Foto: Pembukaan UKW PWI Malang Raya. (ist)

BACAMALANG.COM – Kapolresta Malang Kota, AKBP Budi Hermanto menyatakan kesiapannya untuk mendukung pehuh PWI Malang Raya dalam menggelar Uji Kompetensi Wartawan (UKW) pada Desember 2021 mendatang.  Hal ini disampaikan saat membuka UKW yang digelar PWI Malang Raya di Kampus IBU Malang, Sabtu (18/9). 

“Demi meningkatkan kompetensi wartawan memang harus ada UKW. Kami siap mendukung dan bekerja sama jika  PWI Malang Raya akan menggelar UKW pada Desember 2021 nanti,” kata Budi. 

Budi menjelaskan, bahwa dalam mengikuti UKW diyakini tidak mudah, dia berharap agar Wartawan yang hendak mengikuti UKW menyiapkan bekal yang cukup. 

Menurutnya, bekal itu harus dilakukan dengan banyak membaca dan  menggali informasi.

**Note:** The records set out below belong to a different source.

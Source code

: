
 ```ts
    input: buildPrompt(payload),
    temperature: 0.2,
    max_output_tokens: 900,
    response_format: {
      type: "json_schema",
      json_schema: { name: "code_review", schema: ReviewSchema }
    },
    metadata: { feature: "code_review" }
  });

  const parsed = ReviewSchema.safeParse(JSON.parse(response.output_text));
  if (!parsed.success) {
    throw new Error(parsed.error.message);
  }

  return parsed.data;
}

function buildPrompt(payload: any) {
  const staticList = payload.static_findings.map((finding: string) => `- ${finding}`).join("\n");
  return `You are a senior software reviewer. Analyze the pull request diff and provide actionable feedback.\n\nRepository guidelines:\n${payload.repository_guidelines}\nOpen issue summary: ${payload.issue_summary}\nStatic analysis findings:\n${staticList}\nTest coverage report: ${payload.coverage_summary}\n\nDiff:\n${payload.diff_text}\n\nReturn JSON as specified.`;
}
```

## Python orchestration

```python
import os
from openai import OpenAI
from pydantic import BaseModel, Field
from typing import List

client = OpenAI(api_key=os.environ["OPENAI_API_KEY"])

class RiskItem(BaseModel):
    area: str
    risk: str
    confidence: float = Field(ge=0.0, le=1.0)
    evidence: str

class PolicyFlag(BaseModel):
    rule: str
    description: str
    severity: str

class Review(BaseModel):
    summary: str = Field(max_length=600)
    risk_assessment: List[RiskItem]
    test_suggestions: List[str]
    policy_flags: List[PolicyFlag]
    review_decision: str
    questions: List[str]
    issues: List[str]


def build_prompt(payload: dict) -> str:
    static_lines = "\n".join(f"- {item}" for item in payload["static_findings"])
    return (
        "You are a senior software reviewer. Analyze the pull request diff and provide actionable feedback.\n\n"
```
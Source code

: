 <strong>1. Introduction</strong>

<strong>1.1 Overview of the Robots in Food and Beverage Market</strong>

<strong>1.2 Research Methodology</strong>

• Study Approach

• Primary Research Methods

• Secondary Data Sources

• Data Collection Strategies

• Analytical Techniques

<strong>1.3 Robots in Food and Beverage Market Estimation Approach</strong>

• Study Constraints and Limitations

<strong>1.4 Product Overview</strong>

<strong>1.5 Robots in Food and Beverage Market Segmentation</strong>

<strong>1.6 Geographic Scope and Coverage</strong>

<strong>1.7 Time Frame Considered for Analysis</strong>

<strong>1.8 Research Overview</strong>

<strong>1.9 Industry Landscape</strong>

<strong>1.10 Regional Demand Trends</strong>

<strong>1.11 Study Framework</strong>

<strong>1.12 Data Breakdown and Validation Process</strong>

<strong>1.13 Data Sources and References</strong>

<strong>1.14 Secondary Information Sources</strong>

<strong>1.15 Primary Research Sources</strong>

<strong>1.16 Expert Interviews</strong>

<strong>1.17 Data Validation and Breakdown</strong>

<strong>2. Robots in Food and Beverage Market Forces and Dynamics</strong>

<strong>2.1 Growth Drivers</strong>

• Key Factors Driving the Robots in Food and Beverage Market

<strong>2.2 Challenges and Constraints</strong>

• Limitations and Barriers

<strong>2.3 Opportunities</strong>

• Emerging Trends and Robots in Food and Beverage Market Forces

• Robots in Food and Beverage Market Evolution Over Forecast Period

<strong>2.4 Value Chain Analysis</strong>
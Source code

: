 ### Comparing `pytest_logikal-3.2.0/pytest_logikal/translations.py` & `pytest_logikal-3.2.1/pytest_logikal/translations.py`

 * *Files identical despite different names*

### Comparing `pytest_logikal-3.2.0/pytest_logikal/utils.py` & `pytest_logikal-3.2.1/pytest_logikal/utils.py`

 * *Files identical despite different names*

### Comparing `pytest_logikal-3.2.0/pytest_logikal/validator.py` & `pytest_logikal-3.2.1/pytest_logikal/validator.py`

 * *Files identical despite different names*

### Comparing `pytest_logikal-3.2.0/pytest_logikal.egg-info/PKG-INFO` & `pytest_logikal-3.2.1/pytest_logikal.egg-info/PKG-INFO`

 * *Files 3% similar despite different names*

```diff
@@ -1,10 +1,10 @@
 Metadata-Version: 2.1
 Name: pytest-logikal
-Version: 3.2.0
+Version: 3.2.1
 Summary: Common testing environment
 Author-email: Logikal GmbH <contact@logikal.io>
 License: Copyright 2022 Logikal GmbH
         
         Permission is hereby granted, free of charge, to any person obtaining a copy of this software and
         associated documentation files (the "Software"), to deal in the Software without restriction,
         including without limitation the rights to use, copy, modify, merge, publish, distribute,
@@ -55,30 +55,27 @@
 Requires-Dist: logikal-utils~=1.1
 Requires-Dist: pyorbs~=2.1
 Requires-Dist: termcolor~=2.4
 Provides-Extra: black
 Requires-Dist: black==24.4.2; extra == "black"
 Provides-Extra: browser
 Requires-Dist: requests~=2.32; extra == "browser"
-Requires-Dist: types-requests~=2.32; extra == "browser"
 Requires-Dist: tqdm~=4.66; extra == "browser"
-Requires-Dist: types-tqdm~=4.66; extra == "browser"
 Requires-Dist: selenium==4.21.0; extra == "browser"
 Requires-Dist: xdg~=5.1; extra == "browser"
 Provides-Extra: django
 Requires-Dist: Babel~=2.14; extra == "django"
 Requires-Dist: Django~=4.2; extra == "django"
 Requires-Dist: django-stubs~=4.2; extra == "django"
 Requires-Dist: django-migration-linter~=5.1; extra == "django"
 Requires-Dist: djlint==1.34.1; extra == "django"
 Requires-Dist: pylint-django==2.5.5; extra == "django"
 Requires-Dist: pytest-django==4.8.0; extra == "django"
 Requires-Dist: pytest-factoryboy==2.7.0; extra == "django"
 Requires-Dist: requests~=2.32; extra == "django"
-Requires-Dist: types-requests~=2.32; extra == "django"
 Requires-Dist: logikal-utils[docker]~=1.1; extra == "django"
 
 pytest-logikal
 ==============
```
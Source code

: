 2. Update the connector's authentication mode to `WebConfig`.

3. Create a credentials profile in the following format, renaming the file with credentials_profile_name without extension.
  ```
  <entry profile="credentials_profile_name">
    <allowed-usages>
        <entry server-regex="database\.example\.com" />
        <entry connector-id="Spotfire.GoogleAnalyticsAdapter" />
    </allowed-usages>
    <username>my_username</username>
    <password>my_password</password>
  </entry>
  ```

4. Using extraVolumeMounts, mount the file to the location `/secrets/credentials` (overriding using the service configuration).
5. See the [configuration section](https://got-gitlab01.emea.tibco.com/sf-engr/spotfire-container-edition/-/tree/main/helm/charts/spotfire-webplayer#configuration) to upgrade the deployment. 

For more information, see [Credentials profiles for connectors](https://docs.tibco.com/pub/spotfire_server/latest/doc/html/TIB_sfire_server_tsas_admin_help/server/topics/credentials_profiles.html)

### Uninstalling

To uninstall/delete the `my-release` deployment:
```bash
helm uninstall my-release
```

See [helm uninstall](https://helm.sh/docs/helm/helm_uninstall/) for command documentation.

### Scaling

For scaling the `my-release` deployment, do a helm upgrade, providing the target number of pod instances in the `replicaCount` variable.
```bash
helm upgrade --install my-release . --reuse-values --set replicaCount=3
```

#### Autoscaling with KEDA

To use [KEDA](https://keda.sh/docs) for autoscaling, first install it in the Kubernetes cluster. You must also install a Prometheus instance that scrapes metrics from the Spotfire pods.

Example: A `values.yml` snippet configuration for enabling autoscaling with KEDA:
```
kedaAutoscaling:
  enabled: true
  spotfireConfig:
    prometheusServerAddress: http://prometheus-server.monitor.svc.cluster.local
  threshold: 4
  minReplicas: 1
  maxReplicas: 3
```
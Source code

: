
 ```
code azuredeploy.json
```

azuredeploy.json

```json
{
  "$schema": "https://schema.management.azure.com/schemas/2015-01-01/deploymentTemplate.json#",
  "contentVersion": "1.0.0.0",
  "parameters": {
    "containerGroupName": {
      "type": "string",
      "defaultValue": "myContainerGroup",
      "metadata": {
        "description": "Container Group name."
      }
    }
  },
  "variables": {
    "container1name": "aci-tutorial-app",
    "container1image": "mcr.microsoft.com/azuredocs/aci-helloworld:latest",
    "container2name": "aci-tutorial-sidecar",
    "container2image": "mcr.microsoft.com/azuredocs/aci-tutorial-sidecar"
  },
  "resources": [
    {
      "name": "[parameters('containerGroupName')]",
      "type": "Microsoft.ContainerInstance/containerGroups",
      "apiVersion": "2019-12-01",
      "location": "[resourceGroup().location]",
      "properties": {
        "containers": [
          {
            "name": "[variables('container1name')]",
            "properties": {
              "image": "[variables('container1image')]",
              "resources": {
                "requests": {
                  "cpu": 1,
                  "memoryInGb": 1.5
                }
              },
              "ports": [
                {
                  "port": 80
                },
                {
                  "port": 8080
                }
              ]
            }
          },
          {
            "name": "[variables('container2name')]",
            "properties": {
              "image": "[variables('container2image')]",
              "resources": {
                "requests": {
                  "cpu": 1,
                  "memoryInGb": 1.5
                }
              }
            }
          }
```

Selain itu, ia juga membuka diri menjadi salah satu jejaring narasumber yang harus dihubungi ketika ujian. 

Kapolres mengakui, profesi jurnalis merupakan partner kerja yang  juga berfungsi sebagai pengontrol kinerja Kepolisian, khususnya di Polresta Malang.

“Menilik begitu pentingnya peran wartawan, maka jika diijinkan, bersama PWI Malang Raya, kita akan menggelar UKW Desember mendatang,” imbuh Budi.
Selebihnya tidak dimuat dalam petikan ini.